A quick note that the good folks at smartestapple.com would like to remind us of is the ability to record scanner feeds and email them to friends. You can look at the “Browse Web for More Feeds” section for instructions on how to do so. Another notch in an already very cool app.
I’m guessing, like millions of us, you like to peek in. No, not like that (although…), I’m talking about peeking into parts of the country, even the world. Maybe you want to see what’s going on in your old hometown. Maybe you’d like to see what’s happening around a place you vacationed. For that matter, you might want to have a little something extra to look into a vacation spot! EarthCam, the folks behind earthcam.com, have a fantastic app for those particular needs.
This app starts you off in the EarthCam Network, listing a lengthy series of countries to choose your cameras from. United States, Canada, Trinidad and Tobago, Bulgaria…I’m sure something’s going on somewhere in Bulgaria….north to south, east to west, around the globe. It’s a pretty stunning list, even though numerous countries do have one or two cams to them. (the Ukraine had two cams, Turks and Caicos Islands had one cam aimed at the 18th hole of the Provo Golf Club). The major countries have the most cams available, or at least the ones EarthCam makes available at that moment.Once you select a country, the list turns to the cams you can view. The United States list is broken down into states, from there you select the cam to view. A peek at the New York City cam showed a long list of cams from Times Square to Lower Manhattan. There are a few cams aimed directly at Ground Zero, many aimed along Broadway, as well as various other parts of Manhattan. North Carolina had several, although most of them were, at least as of this writing, inoperable cams alone Interstate 77. Some were working, including a nifty view of the Charlotte skyline.
There are numerous DOT cams available, although I know there are better ones (there are much better traffic apps if you intend to use a cam app to gauge your morning and evening commutes). Better in terms of reliability, as well as the fluid motion of the image itself.

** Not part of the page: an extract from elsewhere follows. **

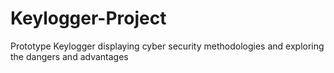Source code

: # Keylogger-Project
Prototype Keylogger displaying cyber security methodologies and exploring the dangers and advantages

The streaming image on these cams range from poor to outstanding. Some cams have a lengthy refresh rate, a few have about a frame per second. Some cams have a time lapse option. I have no idea what the period of time is that’s used, but it’s a cool little feature. There’s a list of featured cams and a list of live video. The featured cams are a great place to start, the live feeds are where it’s at. I was able to watch a great stream from Niagra Falls, as well as outside of the TGIFridays in Manhattan. There’s a cam here for Ho Chi Minh in Vietnam (just figured I’d throw that out there in case it was a make or break cam for anyone). My favorite is aimed directly at the huge Coca Cola/Samsung sign in Times Square. There’s ambient audio as well, so if you want the sounds of the country or the city to go along with your peeping tom-ish ways, those cams are all set.
Like many apps, you have the ability to save a particular camera to your favorites, as well as rate them on a five star basis. You can search for a particular cam, or allow your iPhone’s GPS to find the nearest cam for you.

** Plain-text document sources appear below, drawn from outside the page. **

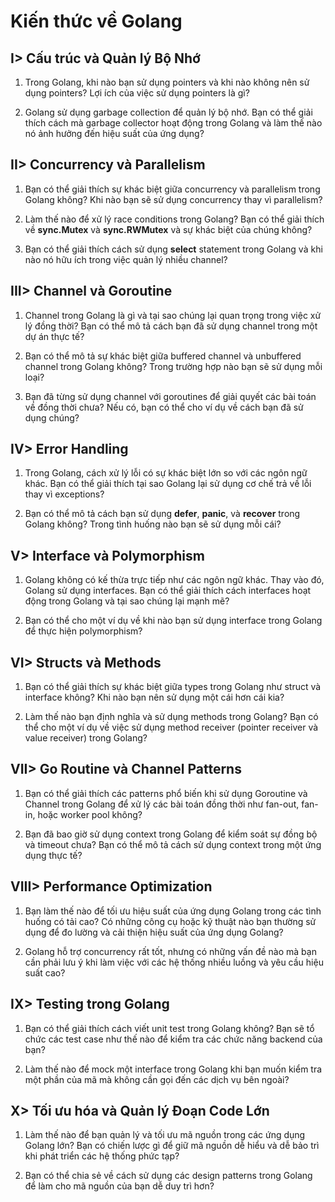 # Kiến thức về Golang

## I> Cấu trúc và Quản lý Bộ Nhớ

1. Trong Golang, khi nào bạn sử dụng pointers và khi nào không nên sử dụng pointers? Lợi ích của việc sử dụng pointers là gì?

2. Golang sử dụng garbage collection để quản lý bộ nhớ. Bạn có thể giải thích cách mà garbage collector hoạt động trong Golang và làm thế nào nó ảnh hưởng đến hiệu suất của ứng dụng?

## II> Concurrency và Parallelism

1. Bạn có thể giải thích sự khác biệt giữa concurrency và parallelism trong Golang không? Khi nào bạn sẽ sử dụng concurrency thay vì parallelism?

2. Làm thế nào để xử lý race conditions trong Golang? Bạn có thể giải thích về **sync.Mutex** và **sync.RWMutex** và sự khác biệt của chúng không?

3. Bạn có thể giải thích cách sử dụng **select** statement trong Golang và khi nào nó hữu ích trong việc quản lý nhiều channel?

## III> Channel và Goroutine

1. Channel trong Golang là gì và tại sao chúng lại quan trọng trong việc xử lý đồng thời? Bạn có thể mô tả cách bạn đã sử dụng channel trong một dự án thực tế?

2. Bạn có thể mô tả sự khác biệt giữa buffered channel và unbuffered channel trong Golang không? Trong trường hợp nào bạn sẽ sử dụng mỗi loại?

3. Bạn đã từng sử dụng channel với goroutines để giải quyết các bài toán về đồng thời chưa? Nếu có, bạn có thể cho ví dụ về cách bạn đã sử dụng chúng?

## IV> Error Handling

1. Trong Golang, cách xử lý lỗi có sự khác biệt lớn so với các ngôn ngữ khác. Bạn có thể giải thích tại sao Golang lại sử dụng cơ chế trả về lỗi thay vì exceptions?

2. Bạn có thể mô tả cách bạn sử dụng **defer**, **panic**, và **recover** trong Golang không? Trong tình huống nào bạn sẽ sử dụng mỗi cái?

## V> Interface và Polymorphism

1. Golang không có kế thừa trực tiếp như các ngôn ngữ khác. Thay vào đó, Golang sử dụng interfaces. Bạn có thể giải thích cách interfaces hoạt động trong Golang và tại sao chúng lại mạnh mẽ?

2. Bạn có thể cho một ví dụ về khi nào bạn sử dụng interface trong Golang để thực hiện polymorphism?

## VI> Structs và Methods

1. Bạn có thể giải thích sự khác biệt giữa types trong Golang như struct và interface không? Khi nào bạn nên sử dụng một cái hơn cái kia?

2. Làm thế nào bạn định nghĩa và sử dụng methods trong Golang? Bạn có thể cho một ví dụ về việc sử dụng method receiver (pointer receiver và value receiver) trong Golang?

## VII> Go Routine và Channel Patterns

1. Bạn có thể giải thích các patterns phổ biến khi sử dụng Goroutine và Channel trong Golang để xử lý các bài toán đồng thời như fan-out, fan-in, hoặc worker pool không?

2. Bạn đã bao giờ sử dụng context trong Golang để kiểm soát sự đồng bộ và timeout chưa? Bạn có thể mô tả cách sử dụng context trong một ứng dụng thực tế?

## VIII> Performance Optimization

1. Bạn làm thế nào để tối ưu hiệu suất của ứng dụng Golang trong các tình huống có tải cao? Có những công cụ hoặc kỹ thuật nào bạn thường sử dụng để đo lường và cải thiện hiệu suất của ứng dụng Golang?

2. Golang hỗ trợ concurrency rất tốt, nhưng có những vấn đề nào mà bạn cần phải lưu ý khi làm việc với các hệ thống nhiều luồng và yêu cầu hiệu suất cao?

## IX> Testing trong Golang

1. Bạn có thể giải thích cách viết unit test trong Golang không? Bạn sẽ tổ chức các test case như thế nào để kiểm tra các chức năng backend của bạn?

2. Làm thế nào để mock một interface trong Golang khi bạn muốn kiểm tra một phần của mã mà không cần gọi đến các dịch vụ bên ngoài?

## X> Tối ưu hóa và Quản lý Đoạn Code Lớn

1. Làm thế nào để bạn quản lý và tối ưu mã nguồn trong các ứng dụng Golang lớn? Bạn có chiến lược gì để giữ mã nguồn dễ hiểu và dễ bảo trì khi phát triển các hệ thống phức tạp?

2. Bạn có thể chia sẻ về cách sử dụng các design patterns trong Golang để làm cho mã nguồn của bạn dễ duy trì hơn?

The app isn’t perfect. You are held to the ability of the cam itself to at least function, and many of them don’t. The refresh rates on some cameras are poor, a problem possibly stemming from the feed and not EarthCam’s doing. And in my instance, using the iPhone’s GPS, it couldn’t find a camera closest to me, even though the nearest is five minutes as the crow flies.
Limitations aside, it’s still an app worth the .99 cents that’s being charged in the iTunes store. The pay app has gotten slammed a bit, and the free version is a good trial to see if you’d like to ante up. I think the negatives are a bit unfair, as you get quite a bit crammed into a 99 cent mobile application. II think it’s well worth the dollar, a fantastic little window to the world, kept inside something that fits in your pocket.